* **EXTRACTED INFORMATION**
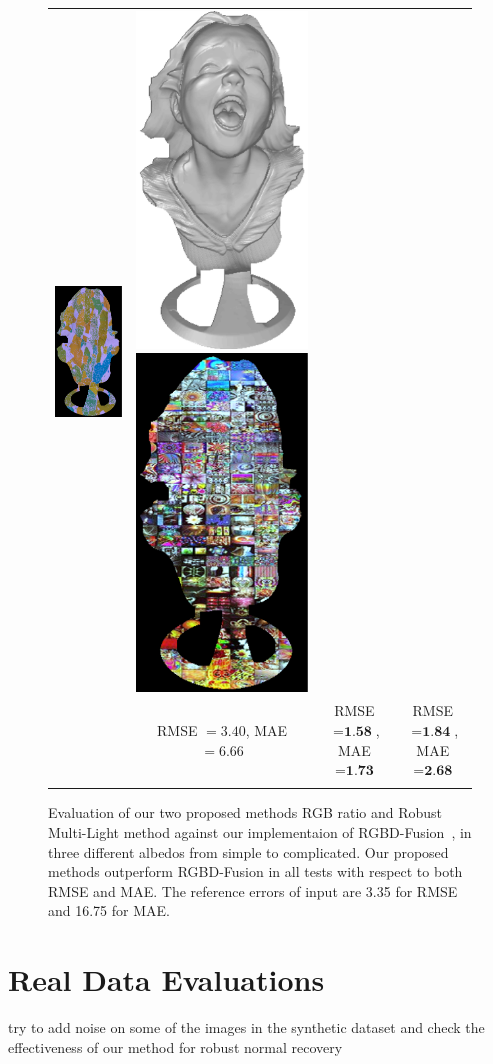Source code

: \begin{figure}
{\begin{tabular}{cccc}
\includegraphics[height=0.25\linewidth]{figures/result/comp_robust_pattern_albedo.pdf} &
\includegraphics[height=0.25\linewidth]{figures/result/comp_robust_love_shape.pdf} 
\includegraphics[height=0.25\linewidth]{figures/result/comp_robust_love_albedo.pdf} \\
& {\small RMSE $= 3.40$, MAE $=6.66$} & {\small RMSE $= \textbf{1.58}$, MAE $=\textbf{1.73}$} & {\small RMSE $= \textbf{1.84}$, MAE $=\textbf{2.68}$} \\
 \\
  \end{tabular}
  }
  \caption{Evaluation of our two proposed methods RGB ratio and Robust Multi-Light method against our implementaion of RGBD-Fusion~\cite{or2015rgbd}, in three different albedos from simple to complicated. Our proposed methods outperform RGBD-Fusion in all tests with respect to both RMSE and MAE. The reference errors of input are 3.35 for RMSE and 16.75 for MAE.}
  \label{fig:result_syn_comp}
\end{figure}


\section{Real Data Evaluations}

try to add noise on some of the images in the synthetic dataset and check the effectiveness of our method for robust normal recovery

---

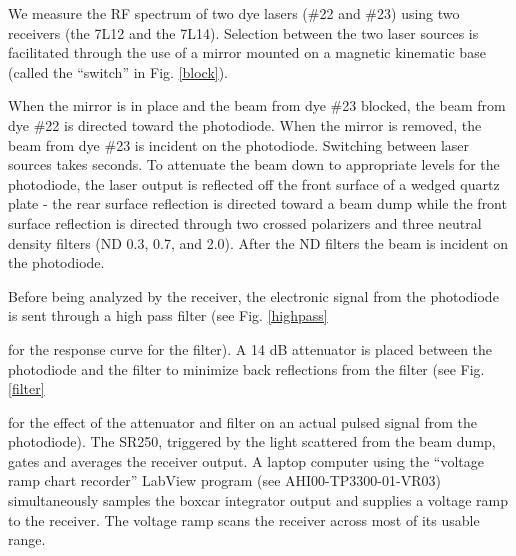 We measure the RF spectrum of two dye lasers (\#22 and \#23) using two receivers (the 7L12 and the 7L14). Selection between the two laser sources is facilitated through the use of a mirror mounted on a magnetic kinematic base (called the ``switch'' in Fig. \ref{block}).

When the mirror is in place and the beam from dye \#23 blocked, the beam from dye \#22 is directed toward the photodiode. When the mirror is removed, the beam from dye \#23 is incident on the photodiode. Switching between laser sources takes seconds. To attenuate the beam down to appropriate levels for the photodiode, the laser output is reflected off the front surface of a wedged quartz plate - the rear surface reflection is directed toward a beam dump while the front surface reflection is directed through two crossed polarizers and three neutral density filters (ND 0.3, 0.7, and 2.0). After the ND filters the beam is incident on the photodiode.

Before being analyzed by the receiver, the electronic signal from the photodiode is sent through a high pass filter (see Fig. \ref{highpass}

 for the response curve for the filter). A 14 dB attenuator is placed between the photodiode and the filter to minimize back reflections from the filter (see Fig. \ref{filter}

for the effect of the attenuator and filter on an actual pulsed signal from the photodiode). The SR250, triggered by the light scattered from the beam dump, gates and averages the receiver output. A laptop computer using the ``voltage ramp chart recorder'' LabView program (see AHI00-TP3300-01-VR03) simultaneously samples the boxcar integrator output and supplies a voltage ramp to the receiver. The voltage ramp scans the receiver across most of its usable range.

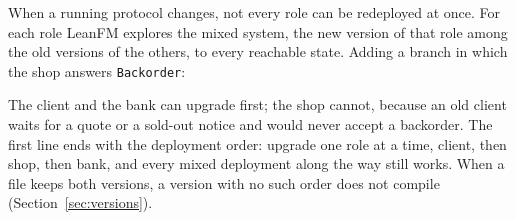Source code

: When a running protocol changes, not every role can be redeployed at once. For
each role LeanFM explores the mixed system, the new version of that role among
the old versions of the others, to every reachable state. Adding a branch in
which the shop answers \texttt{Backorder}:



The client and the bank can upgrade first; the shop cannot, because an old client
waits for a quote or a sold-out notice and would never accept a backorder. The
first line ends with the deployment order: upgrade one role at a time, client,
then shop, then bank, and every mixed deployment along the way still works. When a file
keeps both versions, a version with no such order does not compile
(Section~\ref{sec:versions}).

==

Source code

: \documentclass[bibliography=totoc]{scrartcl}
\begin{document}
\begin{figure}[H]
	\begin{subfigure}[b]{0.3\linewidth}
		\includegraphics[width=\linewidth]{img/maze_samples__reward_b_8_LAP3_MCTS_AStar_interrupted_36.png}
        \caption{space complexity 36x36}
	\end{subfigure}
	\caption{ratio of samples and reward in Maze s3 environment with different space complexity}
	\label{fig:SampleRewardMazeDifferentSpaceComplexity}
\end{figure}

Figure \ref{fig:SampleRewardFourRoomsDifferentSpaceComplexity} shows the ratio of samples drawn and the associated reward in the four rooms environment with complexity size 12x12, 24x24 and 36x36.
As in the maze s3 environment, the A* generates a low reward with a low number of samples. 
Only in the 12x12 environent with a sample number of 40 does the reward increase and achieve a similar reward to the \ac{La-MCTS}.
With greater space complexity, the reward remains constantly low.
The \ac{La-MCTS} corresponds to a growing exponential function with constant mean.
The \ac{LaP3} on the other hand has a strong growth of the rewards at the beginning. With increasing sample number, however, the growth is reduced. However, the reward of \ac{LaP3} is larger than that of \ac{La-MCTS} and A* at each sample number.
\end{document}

* **EXERCISE DETAILS**
Determine how many lines of the records above hold the word "upgrade" and give the number with nothing added.

* **OUTPUT OF THE EXERCISE**
2